The Health Insurance Portability and Accountability Act (HIPAA) establishes national standards to protect patients' medical records and other health information from being disclosed without their consent.

This type of information is categorized as “Protected Health Information” (PHI).

HIPAA requires technical, administrative, and physical safeguards to protect PHI from intentional or unintentional unauthorized disclosure. Securing the local network is a key component of this.

Compliance with HIPAA is a shared responsibility between Meter and the Customer. Meter Network supports customers’ efforts to achieve compliance goals and protect PHI through effective security controls, and simple network management.

Implementation of network security features alone does not guarantee HIPAA compliance. HIPAA compliance requires a comprehensive program that extends beyond network infrastructure and includes policies, procedures, and controls across your entire organization. This document describes how Meter Network's features can support your HIPAA compliance efforts as part of a broader compliance strategy.

Recommended Technical Controls


Access Control: Unique User Identification

Meter recommends using 802.1X with WPA2-Enterprise or WPA3-Enterprise on wireless in order to ensure the highest fidelity user identification and management on the network. This requires a RADIUS server from the Customer. 802.1X provides authorization, authentication, and accounting, meaning that each individual user's access is managed directly, logged frequently, and can be modified at any time. For unmanaged users, such as visitors, Meter recommends using a segmented guest network (VLAN) that does not have access to any other segment of the network or other users on that same segment. All connection events, whether on wired or wireless, are logged by Meter and can be accessed by administrators from the Meter dashboard.

Access Control: Emergency Access Procedure

Emergency access allows personnel to access PHI during an emergency. Meter Network devices provide access to wired and wireless users, even when there is loss of access to the Internet or connectivity to the Meter Cloud. During an Internet outage, personnel can still access PHI on local storage and other local resources.

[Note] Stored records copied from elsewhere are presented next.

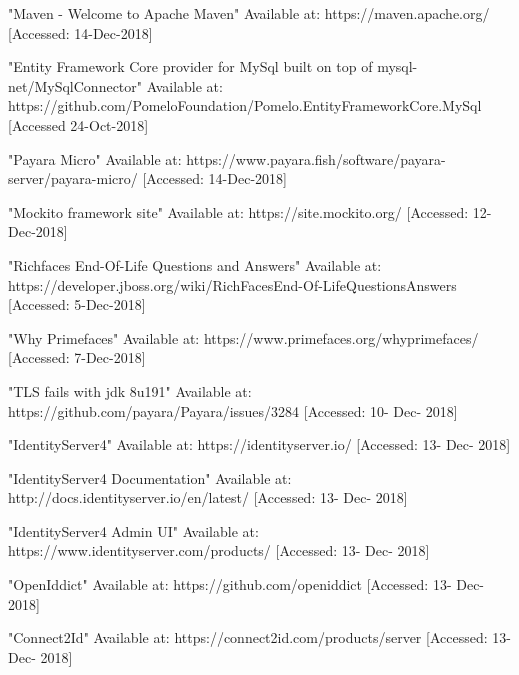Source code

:  "Maven - Welcome to Apache Maven"
Available at: https://maven.apache.org/ [Accessed: 14-Dec-2018]

 "Entity Framework Core provider for MySql built on top of mysql-net/MySqlConnector"
Available at: https://github.com/PomeloFoundation/Pomelo.EntityFrameworkCore.MySql
[Accessed 24-Oct-2018]

 "Payara Micro"
Available at: https://www.payara.fish/software/payara-server/payara-micro/ [Accessed: 14-Dec-2018]

 "Mockito framework site"
Available at: https://site.mockito.org/ [Accessed: 12-Dec-2018]

 "Richfaces End-Of-Life Questions and Answers"
Available at: https://developer.jboss.org/wiki/RichFacesEnd-Of-LifeQuestionsAnswers [Accessed: 5-Dec-2018]

 "Why Primefaces"
Available at: https://www.primefaces.org/whyprimefaces/ [Accessed: 7-Dec-2018]

 "TLS fails with jdk 8u191" Available at: https://github.com/payara/Payara/issues/3284 [Accessed: 10- Dec- 2018]

 "IdentityServer4" Available at: https://identityserver.io/ [Accessed: 13- Dec- 2018]

 "IdentityServer4 Documentation" Available at: http://docs.identityserver.io/en/latest/ [Accessed: 13- Dec- 2018]

 "IdentityServer4 Admin UI" Available at: https://www.identityserver.com/products/ [Accessed: 13- Dec- 2018]

 "OpenIddict" Available at: https://github.com/openiddict [Accessed: 13- Dec- 2018]

 "Connect2Id" Available at: https://connect2id.com/products/server [Accessed: 13- Dec- 2018]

Access Control: Automatic Logoff

For users managed with 802.1X, as recommended, periodic re-authentications or automatic logoffs can be configured directly by the customer's RADIUS server. For unmanaged users, periodic logoffs or password rotations can be triggered at a customer defined interval. For example, for guest networks with WPA2-PSK, the password can be configured to rotate every 24 hours, forcing every user off of the network at that time.

Access Control, Transmission Security, and Data Integrity

These specifications are intended to ensure that PHI

  • is only accessed by authorized users
  • is not altered in transit
  • is not intercepted in transit

On wireless, Meter networks can be configured with WPA2-PSK, WPA2-Enterprise, WPA3-Personal, and WPA3-Enterprise, each with their own form of strong encryption. Meter devices do not break TLS encryption; all encrypted data on your Meter Network will remain encrypted from source to destination. Traffic on the data plane of Meter Networks is never sent to the Meter Cloud.

Audit Controls

Audit controls empower administrators to monitor user activity on systems that access PHI. Meter creates logs of user events, including connection, disconnection, authentication attempts, and bandwidth usage. All are accessible by administrators in the Meter Dashboard.

Administrative Controls

Log-in monitoring

HIPAA requires organizations to record the activity of administrations. Meter logs administrator logins and all network configuration changes. This provides a record that can be used to investigate any potential events on the network.

Password management

Meter networks and devices are fully cloud managed through the Meter Dashboard, and do not have local access via usernames and passwords. Customers access the Meter Dashboard through single sign-on with their chosen identity provider (e.g. Microsoft Azure, Okta) which, in turn, preserves any password policies and requirements, enabling them to make sign in to Meter as secure as the rest of their IT stack. Meter integrates with any identity provider that supports the SAML standard.

Security Incident Response  

Meter provides comprehensive visibility across the entire networking stack, from individual clients, to hardware devices, and ISPs. All of this data is available to administrators in the Meter Dashboard and can be leveraged for incident response and investigation. Meter will support customers with any additional data that is available and may be needed.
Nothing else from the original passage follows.